Novels come and novels go, and every now and then an old novel will come again in a brand new guise. Respect or disdain for a work can lead to a creative spin-off in another hand, one which resurrects and reimagines the original. In the 18th century, Henry Fielding's An Apology for the Life of Mrs Shamela Andrews was a cruel but ticklish rewrite of literary rival Samuel Richardson's Pamela - proof that imitation is not always the sincerest form of flattery. Nowadays, we are more likely to see the deferential homage than the satirical swipe, a recent example being Zadie Smith's On Beauty, a shrewdly updated Howards End. When not distorting or cannibalising past plots and themes, reverentially or otherwise, writers have lifted characters from recognised classics and presented their novels as extensions or outgrowths: JM Coetzee's Foe returns us to Defoe's desert island and Crusoe and Friday; Jean Rhys's Wide Sargasso Sea, an inventive prequel to Jane Eyre, follows the fortunes of Charlotte Brontë's madwoman in the attic.
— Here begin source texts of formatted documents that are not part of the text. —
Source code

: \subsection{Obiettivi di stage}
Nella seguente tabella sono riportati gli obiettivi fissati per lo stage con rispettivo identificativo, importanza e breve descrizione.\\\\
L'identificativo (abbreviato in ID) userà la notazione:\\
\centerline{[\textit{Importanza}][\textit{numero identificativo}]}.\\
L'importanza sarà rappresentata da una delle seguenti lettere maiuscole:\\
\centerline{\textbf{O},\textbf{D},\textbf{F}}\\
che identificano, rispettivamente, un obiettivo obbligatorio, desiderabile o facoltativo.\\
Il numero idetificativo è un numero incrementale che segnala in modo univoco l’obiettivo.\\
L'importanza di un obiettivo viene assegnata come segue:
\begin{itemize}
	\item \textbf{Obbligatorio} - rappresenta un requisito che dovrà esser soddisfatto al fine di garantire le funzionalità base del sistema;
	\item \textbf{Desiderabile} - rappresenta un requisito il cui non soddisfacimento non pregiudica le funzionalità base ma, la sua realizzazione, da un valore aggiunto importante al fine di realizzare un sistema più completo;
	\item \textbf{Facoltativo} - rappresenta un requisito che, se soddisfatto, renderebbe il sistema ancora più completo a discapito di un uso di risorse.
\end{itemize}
Whether appropriating a famed character or two or going for an all-out literary cover version, the writer who opts for the variation on an extant and celebrated model requires a great deal of skill or audacity. For his latest novel, Atiq Rahimi, the Afghan-born novelist, film- and documentary-maker, demonstrates he has both. A Curse on Dostoevsky is a fiendish retooling of one of the Russian master's greatest works. Its very first sentence informs us not only of Rahimi's intentions but also those of his protagonist: "The moment Rassoul lifts the axe to bring it down on the old woman's head, the thought of Crime and Punishment flashes into his mind." The more we read, the closer the kinship between the two novels. A Curse on Dostoevsky has its soul-searching hero, Rassoul, plagued by the same mental and moral anguish as Dostoevsky's Raskolnikov. Its drama unfolds not in St Petersburg but amid the chaos and brutality of late 20th-century Kabul. What also becomes clear as we immerse ourselves deeper is just how apposite this adoption is, how much Rahimi's borrowing works. A Curse on Dostoevsky might not eclipse the novel it draws from, but the violence that ravages both background and foreground intensifies the doubts and fears of this Raskolnikov reincarnation, renders him more damaged and vulnerable, and so charges the novel with a powerful urgency.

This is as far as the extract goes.